> **YOUR INSTRUCTIONS**:
The whole listing, except its pictures, is to be repeated exactly.

> **EXERCISE DATA**:

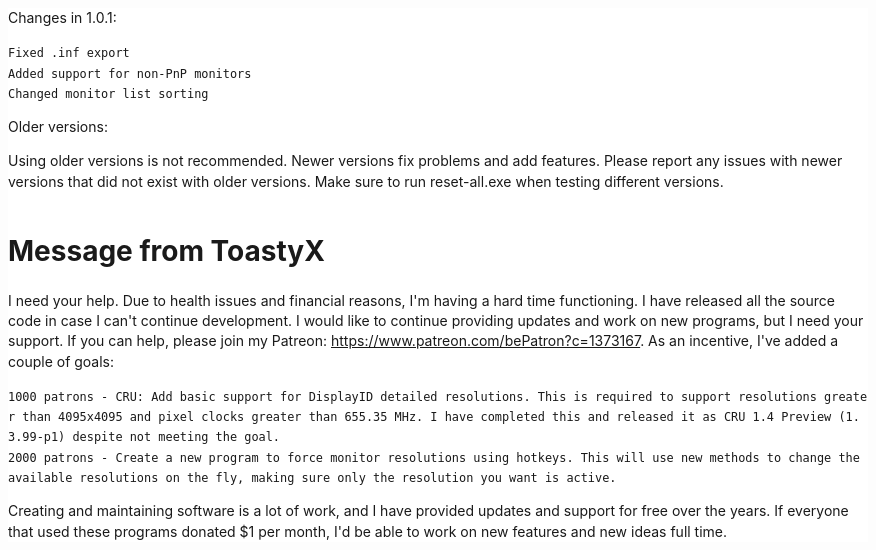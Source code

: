 Changes in 1.0.1:

    Fixed .inf export
    Added support for non-PnP monitors
    Changed monitor list sorting

Older versions:

Using older versions is not recommended. Newer versions fix problems and add features. Please report any issues with newer versions that did not exist with older versions. Make sure to run reset-all.exe when testing different versions.

# Message from ToastyX
I need your help. Due to health issues and financial reasons, I'm having a hard time functioning. I have released all the source code in case I can't continue development. I would like to continue providing updates and work on new programs, but I need your support. If you can help, please join my Patreon: https://www.patreon.com/bePatron?c=1373167.
As an incentive, I've added a couple of goals:

    1000 patrons - CRU: Add basic support for DisplayID detailed resolutions. This is required to support resolutions greater than 4095x4095 and pixel clocks greater than 655.35 MHz. I have completed this and released it as CRU 1.4 Preview (1.3.99-p1) despite not meeting the goal.
    2000 patrons - Create a new program to force monitor resolutions using hotkeys. This will use new methods to change the available resolutions on the fly, making sure only the resolution you want is active.

Creating and maintaining software is a lot of work, and I have provided updates and support for free over the years. If everyone that used these programs donated $1 per month, I'd be able to work on new features and new ideas full time.

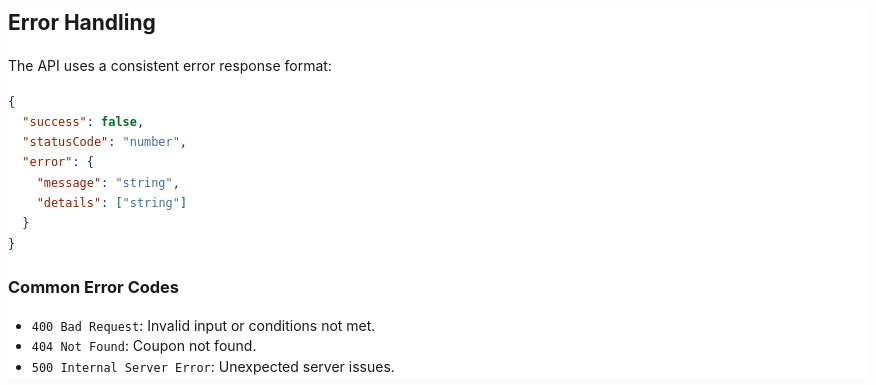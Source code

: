 
## Error Handling
The API uses a consistent error response format:
```json
{
  "success": false,
  "statusCode": "number",
  "error": {
    "message": "string",
    "details": ["string"] 
  }
}
```

### Common Error Codes
- `400 Bad Request`: Invalid input or conditions not met.
- `404 Not Found`: Coupon not found.
- `500 Internal Server Error`: Unexpected server issues.

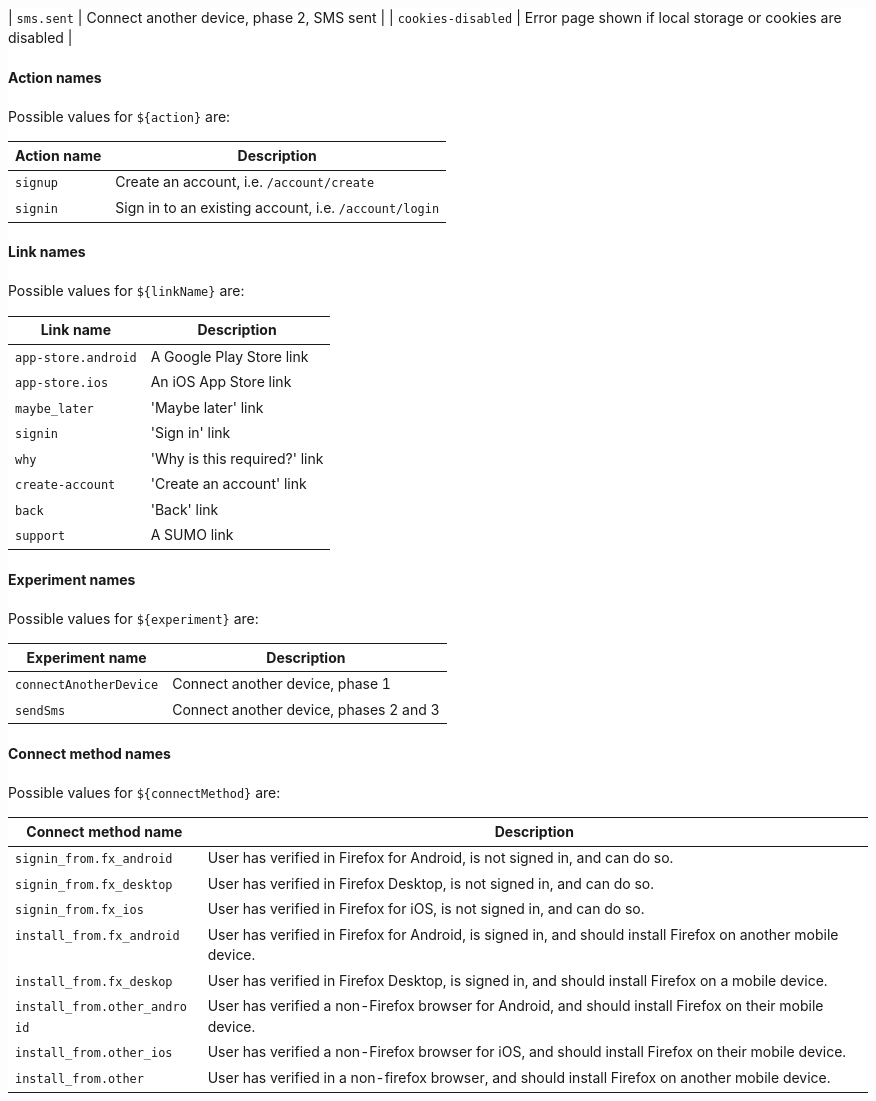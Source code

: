 | `sms.sent`                 | Connect another device, phase 2, SMS sent                                               |
| `cookies-disabled`         | Error page shown if local storage or cookies are disabled                               |

#### Action names

Possible values for `${action}` are:

| Action name | Description                                           |
| ----------- | ----------------------------------------------------- |
| `signup`    | Create an account, i.e. `/account/create`             |
| `signin`    | Sign in to an existing account, i.e. `/account/login` |

#### Link names

Possible values for `${linkName}` are:

| Link name           | Description                  |
| ------------------- | ---------------------------- |
| `app-store.android` | A Google Play Store link     |
| `app-store.ios`     | An iOS App Store link        |
| `maybe_later`       | 'Maybe later' link           |
| `signin`            | 'Sign in' link               |
| `why`               | 'Why is this required?' link |
| `create-account`    | 'Create an account' link     |
| `back`              | 'Back' link                  |
| `support`           | A SUMO link                  |

#### Experiment names

Possible values for `${experiment}` are:

| Experiment name        | Description                            |
| ---------------------- | -------------------------------------- |
| `connectAnotherDevice` | Connect another device, phase 1        |
| `sendSms`              | Connect another device, phases 2 and 3 |

#### Connect method names

Possible values for `${connectMethod}` are:

| Connect method name          | Description                                                                                                  |
| ---------------------------- | ------------------------------------------------------------------------------------------------------------ |
| `signin_from.fx_android`     | User has verified in Firefox for Android, is not signed in, and can do so.                                   |
| `signin_from.fx_desktop`     | User has verified in Firefox Desktop, is not signed in, and can do so.                                       |
| `signin_from.fx_ios`         | User has verified in Firefox for iOS, is not signed in, and can do so.                                       |
| `install_from.fx_android`    | User has verified in Firefox for Android, is signed in, and should install Firefox on another mobile device. |
| `install_from.fx_deskop`     | User has verified in Firefox Desktop, is signed in, and should install Firefox on a mobile device.           |
| `install_from.other_android` | User has verified a non-Firefox browser for Android, and should install Firefox on their mobile device.      |
| `install_from.other_ios`     | User has verified a non-Firefox browser for iOS, and should install Firefox on their mobile device.          |
| `install_from.other`         | User has verified in a non-firefox browser, and should install Firefox on another mobile device.             |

> **FINAL ANSWER**:
Source code

: Changes in 1.0.1:

    Fixed .inf export
    Added support for non-PnP monitors
    Changed monitor list sorting

Older versions:

Using older versions is not recommended. Newer versions fix problems and add features. Please report any issues with newer versions that did not exist with older versions. Make sure to run reset-all.exe when testing different versions.

# Message from ToastyX
I need your help. Due to health issues and financial reasons, I'm having a hard time functioning. I have released all the source code in case I can't continue development. I would like to continue providing updates and work on new programs, but I need your support. If you can help, please join my Patreon: https://www.patreon.com/bePatron?c=1373167.
As an incentive, I've added a couple of goals:

    1000 patrons - CRU: Add basic support for DisplayID detailed resolutions. This is required to support resolutions greater than 4095x4095 and pixel clocks greater than 655.35 MHz. I have completed this and released it as CRU 1.4 Preview (1.3.99-p1) despite not meeting the goal.
    2000 patrons - Create a new program to force monitor resolutions using hotkeys. This will use new methods to change the available resolutions on the fly, making sure only the resolution you want is active.

Creating and maintaining software is a lot of work, and I have provided updates and support for free over the years. If everyone that used these programs donated $1 per month, I'd be able to work on new features and new ideas full time.

Source code

: 
## Error Handling
The API uses a consistent error response format:
```json
{
  "success": false,
  "statusCode": "number",
  "error": {
    "message": "string",
    "details": ["string"] 
  }
}
```

### Common Error Codes
- `400 Bad Request`: Invalid input or conditions not met.
- `404 Not Found`: Coupon not found.
- `500 Internal Server Error`: Unexpected server issues.

Source code

: | `sms.sent`                 | Connect another device, phase 2, SMS sent                                               |
| `cookies-disabled`         | Error page shown if local storage or cookies are disabled                               |

#### Action names

Possible values for `${action}` are:

| Action name | Description                                           |
| ----------- | ----------------------------------------------------- |
| `signup`    | Create an account, i.e. `/account/create`             |
| `signin`    | Sign in to an existing account, i.e. `/account/login` |

#### Link names

Possible values for `${linkName}` are:

| Link name           | Description                  |
| ------------------- | ---------------------------- |
| `app-store.android` | A Google Play Store link     |
| `app-store.ios`     | An iOS App Store link        |
| `maybe_later`       | 'Maybe later' link           |
| `signin`            | 'Sign in' link               |
| `why`               | 'Why is this required?' link |
| `create-account`    | 'Create an account' link     |
| `back`              | 'Back' link                  |
| `support`           | A SUMO link                  |

#### Experiment names

Possible values for `${experiment}` are:

| Experiment name        | Description                            |
| ---------------------- | -------------------------------------- |
| `connectAnotherDevice` | Connect another device, phase 1        |
| `sendSms`              | Connect another device, phases 2 and 3 |

#### Connect method names

Possible values for `${connectMethod}` are:

| Connect method name          | Description                                                                                                  |
| ---------------------------- | ------------------------------------------------------------------------------------------------------------ |
| `signin_from.fx_android`     | User has verified in Firefox for Android, is not signed in, and can do so.                                   |
| `signin_from.fx_desktop`     | User has verified in Firefox Desktop, is not signed in, and can do so.                                       |
| `signin_from.fx_ios`         | User has verified in Firefox for iOS, is not signed in, and can do so.                                       |
| `install_from.fx_android`    | User has verified in Firefox for Android, is signed in, and should install Firefox on another mobile device. |
| `install_from.fx_deskop`     | User has verified in Firefox Desktop, is signed in, and should install Firefox on a mobile device.           |
| `install_from.other_android` | User has verified a non-Firefox browser for Android, and should install Firefox on their mobile device.      |
| `install_from.other_ios`     | User has verified a non-Firefox browser for iOS, and should install Firefox on their mobile device.          |
| `install_from.other`         | User has verified in a non-firefox browser, and should install Firefox on another mobile device.             |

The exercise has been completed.